Referring to Table 2, n0As PM2.5Limit value of health influence grade, namely scoring of 100 minutes, corresponding PM2.5Concentration of PM at this time2.5The impact dimensionless calculation result is equal to 0; and secondly, defining the dimensionless results of pollution influence of various grades from excellent to severe harm as 1-5 respectively. And a concentration value n when P is 2 (good health grade, score 90 points)2The concentration was determined using the upper limit of the standard. And n is to be0,n2And P2 is substituted for formula 1 to obtain PM2.5Corresponding constant C.
Similarly, referring to tables 3-9, the system utilizes N, respectivelyi、HCHOi、Oi、RHi、Ii、TiAnd CBiModel, noise, formaldehyde, TVOC, relative humidity in air, light, temperature and CO obtained2The respective impact index of the environmental parameter.
In some embodiments, the system 100 obtains the influence weight coefficient for each parameter according to the influence weight coefficient model for each parameter. The model is that the model is as follows,
Figure BDA0002214423990000101
wherein the weight coefficient KPAnd N represents the quantity value of the measured parameter, wherein the ratio of the efficiency factor corresponding to any one of the monitored parameters P to the sum of the efficiency factors of all the monitored parameters is shown.

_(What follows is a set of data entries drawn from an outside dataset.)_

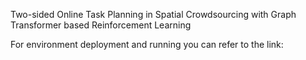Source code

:Two-sided Online Task Planning in Spatial Crowdsourcing with Graph Transformer based Reinforcement Learning 
 

For environment deployment and running you can refer to the link:
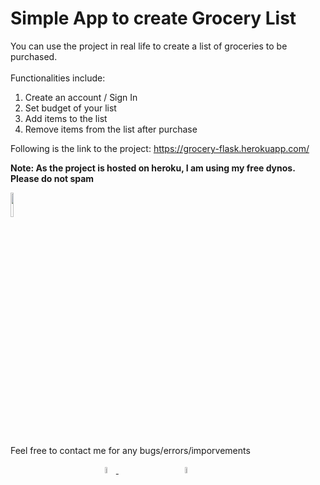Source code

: # Simple App to create Grocery List

You can use the project in real life to create a list of groceries to be purchased.
<br><br>
Functionalities include: 
<ol>
  <li>Create an account / Sign In</li>
  <li>Set budget of your list</li>
  <li>Add items to the list</li>
  <li>Remove items from the list after purchase</li>
</ol>

Following is the link to the project:
https://grocery-flask.herokuapp.com/

<b>Note: As the project is hosted on heroku, I am using my free dynos. <br>Please do not spam</br></b>

<img src="https://media.giphy.com/media/4tSHBpzJw7R3rrKUeo/giphy.gif" width="10%">

Feel free to contact me for any bugs/errors/imporvements

<div style="margin-left: 30%;">
<a href="https://www.linkedin.com/in/dhruvang-gondalia/">
<img src="https://cdn.jsdelivr.net/gh/devicons/devicon/icons/linkedin/linkedin-original.svg" width="5%" style="max-width: 100%;">
</a> 

<a href="https://twitter.com/davidlorenzo_47">
<img src="https://cdn.jsdelivr.net/gh/devicons/devicon/icons/twitter/twitter-original.svg" width="5%" style="max-width: 100%;margin-left: 30%;">  
</a>
  </div>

After obtaining the weighting coefficients of the respective parameters, their respective weighting indices IEI-SE can be obtained accordinglyPAs in formula (3):
IEI-SEP=HP×KP (3)
wherein HPIndicating the corresponding impact index of the parameter P. Weighted index IEI-SE according to each parameter in environment informationPThe system 100 obtains the comprehensive learning efficiency environmental index IEI-SE of the current environment by using a learning environment quality evaluation model as shown in the following formula (4),
Figure BDA0002214423990000102
the corresponding learning efficiency level is then determined according to table 1 above.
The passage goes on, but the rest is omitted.